Now, I know dam well, that not giving people enough details around what is expected and then expecting them to perform a certain way  is insane. I am well aware of that and I suppose that is progress, but now I guess I need to move on to more progress and stop doing that insane behavior.

May 19, 2011

Ya Dig?

I haven't written in so long and I am not sure why. Yes, I am busy, very busy with work. But, I was busy before and managed to write. Have I used up all my stories? I wonder why I am not writing as much. Part of it, I suspect, is my ego. I confess, I like the praise I would get after a good post, but each post, I felt like, needed to be better than the next so that people would not get bored. At some point, this blog became, or maybe always was, about me getting an ego boost from other people. I think, unexpectedly, it also became very cathartic for me. I managed to purge my soul of the stories that were swirling around inside of me and now, I don't have much left. Which is ok, I guess. But makes me feel a little swirl-less.

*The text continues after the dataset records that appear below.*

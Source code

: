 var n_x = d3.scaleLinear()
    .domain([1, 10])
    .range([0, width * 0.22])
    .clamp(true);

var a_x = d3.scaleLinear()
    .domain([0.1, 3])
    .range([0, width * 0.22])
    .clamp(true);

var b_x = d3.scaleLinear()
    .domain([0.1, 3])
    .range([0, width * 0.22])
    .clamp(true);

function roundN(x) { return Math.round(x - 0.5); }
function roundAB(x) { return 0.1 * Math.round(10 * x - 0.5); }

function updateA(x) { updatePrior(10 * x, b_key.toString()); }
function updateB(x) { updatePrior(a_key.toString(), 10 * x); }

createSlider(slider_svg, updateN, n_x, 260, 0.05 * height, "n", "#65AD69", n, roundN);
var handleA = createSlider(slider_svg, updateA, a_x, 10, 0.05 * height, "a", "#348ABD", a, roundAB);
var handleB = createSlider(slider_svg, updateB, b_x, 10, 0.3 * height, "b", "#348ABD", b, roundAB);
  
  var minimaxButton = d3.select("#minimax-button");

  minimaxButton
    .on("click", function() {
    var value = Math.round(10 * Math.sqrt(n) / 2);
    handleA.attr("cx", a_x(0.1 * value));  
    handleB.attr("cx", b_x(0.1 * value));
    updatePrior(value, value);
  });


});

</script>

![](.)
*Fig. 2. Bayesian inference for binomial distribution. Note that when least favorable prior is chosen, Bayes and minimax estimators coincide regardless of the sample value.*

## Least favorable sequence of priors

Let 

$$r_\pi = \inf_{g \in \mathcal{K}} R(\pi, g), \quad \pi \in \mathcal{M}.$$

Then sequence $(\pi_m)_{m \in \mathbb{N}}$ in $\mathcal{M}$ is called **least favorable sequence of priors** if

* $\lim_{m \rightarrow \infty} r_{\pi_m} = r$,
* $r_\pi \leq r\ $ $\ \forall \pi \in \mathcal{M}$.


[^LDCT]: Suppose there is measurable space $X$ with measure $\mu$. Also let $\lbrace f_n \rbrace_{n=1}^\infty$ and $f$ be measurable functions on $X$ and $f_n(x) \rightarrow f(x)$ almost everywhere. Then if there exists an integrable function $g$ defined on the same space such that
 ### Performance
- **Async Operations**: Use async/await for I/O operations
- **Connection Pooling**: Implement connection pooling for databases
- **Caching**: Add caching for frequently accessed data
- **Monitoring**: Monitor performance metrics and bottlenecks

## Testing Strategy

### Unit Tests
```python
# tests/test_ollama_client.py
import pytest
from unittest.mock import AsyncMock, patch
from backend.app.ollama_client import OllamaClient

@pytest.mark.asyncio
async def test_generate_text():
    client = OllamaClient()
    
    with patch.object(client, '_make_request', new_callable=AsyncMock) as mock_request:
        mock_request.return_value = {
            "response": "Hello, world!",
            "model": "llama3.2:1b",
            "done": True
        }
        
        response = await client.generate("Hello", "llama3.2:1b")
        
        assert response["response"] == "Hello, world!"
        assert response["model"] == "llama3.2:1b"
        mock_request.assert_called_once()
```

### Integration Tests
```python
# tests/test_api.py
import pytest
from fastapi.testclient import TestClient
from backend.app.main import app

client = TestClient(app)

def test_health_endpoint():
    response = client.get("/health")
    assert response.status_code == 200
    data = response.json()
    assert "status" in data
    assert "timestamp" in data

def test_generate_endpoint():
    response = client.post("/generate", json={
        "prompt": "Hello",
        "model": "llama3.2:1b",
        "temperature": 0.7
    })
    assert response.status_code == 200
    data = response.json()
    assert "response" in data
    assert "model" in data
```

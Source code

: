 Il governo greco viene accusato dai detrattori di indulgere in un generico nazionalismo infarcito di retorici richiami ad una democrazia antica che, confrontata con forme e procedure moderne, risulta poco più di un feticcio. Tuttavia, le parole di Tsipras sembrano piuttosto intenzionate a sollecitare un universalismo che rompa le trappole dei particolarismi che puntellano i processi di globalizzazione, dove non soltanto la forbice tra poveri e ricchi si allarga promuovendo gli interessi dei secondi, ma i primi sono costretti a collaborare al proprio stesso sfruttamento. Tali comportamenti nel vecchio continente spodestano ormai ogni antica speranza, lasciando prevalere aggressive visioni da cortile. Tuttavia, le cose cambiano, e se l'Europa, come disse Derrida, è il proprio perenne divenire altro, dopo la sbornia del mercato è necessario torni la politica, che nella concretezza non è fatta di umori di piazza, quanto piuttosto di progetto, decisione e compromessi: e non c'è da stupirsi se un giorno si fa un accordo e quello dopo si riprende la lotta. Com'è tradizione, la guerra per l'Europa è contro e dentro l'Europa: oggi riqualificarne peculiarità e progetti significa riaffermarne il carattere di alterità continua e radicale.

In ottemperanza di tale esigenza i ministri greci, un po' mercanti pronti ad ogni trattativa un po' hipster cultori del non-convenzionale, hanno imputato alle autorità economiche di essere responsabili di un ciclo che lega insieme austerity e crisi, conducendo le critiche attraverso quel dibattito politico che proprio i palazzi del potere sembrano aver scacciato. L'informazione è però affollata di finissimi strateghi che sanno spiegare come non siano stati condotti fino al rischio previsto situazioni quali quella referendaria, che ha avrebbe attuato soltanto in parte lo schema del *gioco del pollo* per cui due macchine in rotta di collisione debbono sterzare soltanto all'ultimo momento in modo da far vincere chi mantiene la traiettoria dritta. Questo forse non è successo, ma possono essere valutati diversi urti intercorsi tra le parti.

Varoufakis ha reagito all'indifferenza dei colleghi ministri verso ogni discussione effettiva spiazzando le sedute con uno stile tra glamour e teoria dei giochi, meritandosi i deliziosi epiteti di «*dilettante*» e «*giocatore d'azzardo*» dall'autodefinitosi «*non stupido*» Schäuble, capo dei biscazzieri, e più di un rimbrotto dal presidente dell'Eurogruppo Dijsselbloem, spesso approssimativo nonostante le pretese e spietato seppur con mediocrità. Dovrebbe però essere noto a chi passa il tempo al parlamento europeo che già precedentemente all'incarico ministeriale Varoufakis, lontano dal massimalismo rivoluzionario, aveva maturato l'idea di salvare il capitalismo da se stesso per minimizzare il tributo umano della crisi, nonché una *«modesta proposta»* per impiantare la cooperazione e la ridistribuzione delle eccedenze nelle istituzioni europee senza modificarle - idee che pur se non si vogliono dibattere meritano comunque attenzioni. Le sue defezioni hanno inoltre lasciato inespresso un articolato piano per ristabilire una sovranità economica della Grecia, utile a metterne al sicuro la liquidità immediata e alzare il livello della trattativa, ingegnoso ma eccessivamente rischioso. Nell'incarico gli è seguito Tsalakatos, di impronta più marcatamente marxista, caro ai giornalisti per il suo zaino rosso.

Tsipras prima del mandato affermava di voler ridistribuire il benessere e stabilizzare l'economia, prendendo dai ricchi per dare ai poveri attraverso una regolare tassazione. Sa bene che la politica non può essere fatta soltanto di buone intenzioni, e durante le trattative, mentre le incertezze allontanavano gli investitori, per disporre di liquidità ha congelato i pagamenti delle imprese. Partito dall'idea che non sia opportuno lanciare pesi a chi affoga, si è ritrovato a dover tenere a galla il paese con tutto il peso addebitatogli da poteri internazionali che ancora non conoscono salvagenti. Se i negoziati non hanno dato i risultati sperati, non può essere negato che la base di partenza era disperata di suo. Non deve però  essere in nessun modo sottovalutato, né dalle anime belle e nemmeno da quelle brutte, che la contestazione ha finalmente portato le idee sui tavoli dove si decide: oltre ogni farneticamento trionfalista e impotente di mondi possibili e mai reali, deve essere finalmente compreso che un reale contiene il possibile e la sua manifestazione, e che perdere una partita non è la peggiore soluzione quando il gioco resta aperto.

But I miss writing. I like to write. I like words, and unfolding plot lines and choosing just the right adjective for just the right noun. I used to write on planes a lot and now I spend it either reading or staring straight ahead wishing I was home.

Truthfully, I am a little bored with all of my online activity lately. Facebook is a drag and makes me wonder why I check it each day. I hear people saying they are going to take a break from it and I think I should do the same, but I always go back just to check in and see what is going on or post a cute picture or something like that. But, instead of making me feel more connected to the world around me, I get kind of sick feeling in the pit of my stomach. It is the same feeling I would have as a kid on school nights as it approached dinner time. I don't know why, but that time of day depressed the fuck out of me. I can almost smell the frying paneed meat in the kitchen of the house where I grew up and my mother standing over the stove holding the spatula with a far away look in her eyes. Now that I am grown up, I am sure she was wondering how she ended up in a house in the burbs with 4 ungrateful and lazy children.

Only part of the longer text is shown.